(Document images with source code)
***

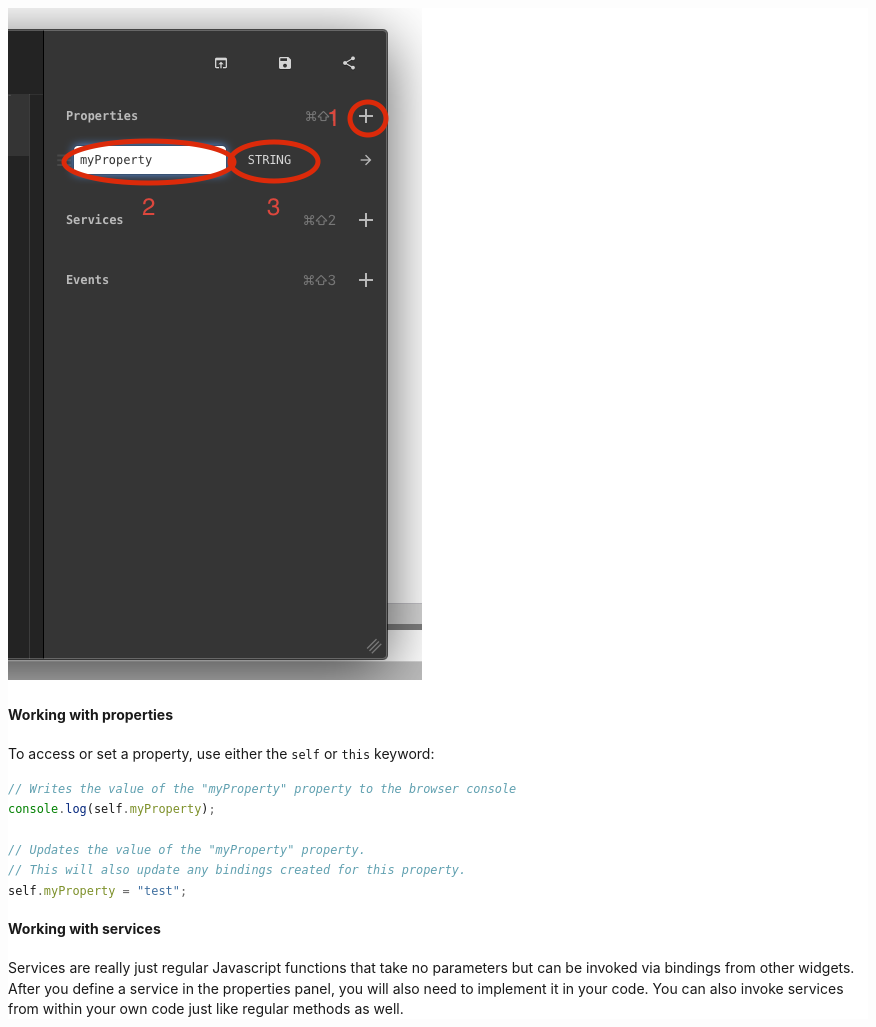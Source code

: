 ![Property Creation](readme/propertyCreation.png)

#### Working with properties

To access or set a property, use either the `self` or `this` keyword:
```js
// Writes the value of the "myProperty" property to the browser console
console.log(self.myProperty); 

// Updates the value of the "myProperty" property. 
// This will also update any bindings created for this property.
self.myProperty = "test"; 
```

#### Working with services

Services are really just regular Javascript functions that take no parameters but can be invoked via bindings from other widgets. After you define a service in the properties panel, you will also need to implement it in your code. You can also invoke services from within your own code just like regular methods as well.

***

YOUR ASSIGNMENT
Please set the data above down exactly, with the pictures removed.

WRITTEN REPLY
Source code

: ![Property Creation](readme/propertyCreation.png)

#### Working with properties

To access or set a property, use either the `self` or `this` keyword:
```js
// Writes the value of the "myProperty" property to the browser console
console.log(self.myProperty); 

// Updates the value of the "myProperty" property. 
// This will also update any bindings created for this property.
self.myProperty = "test"; 
```

#### Working with services

Services are really just regular Javascript functions that take no parameters but can be invoked via bindings from other widgets. After you define a service in the properties panel, you will also need to implement it in your code. You can also invoke services from within your own code just like regular methods as well.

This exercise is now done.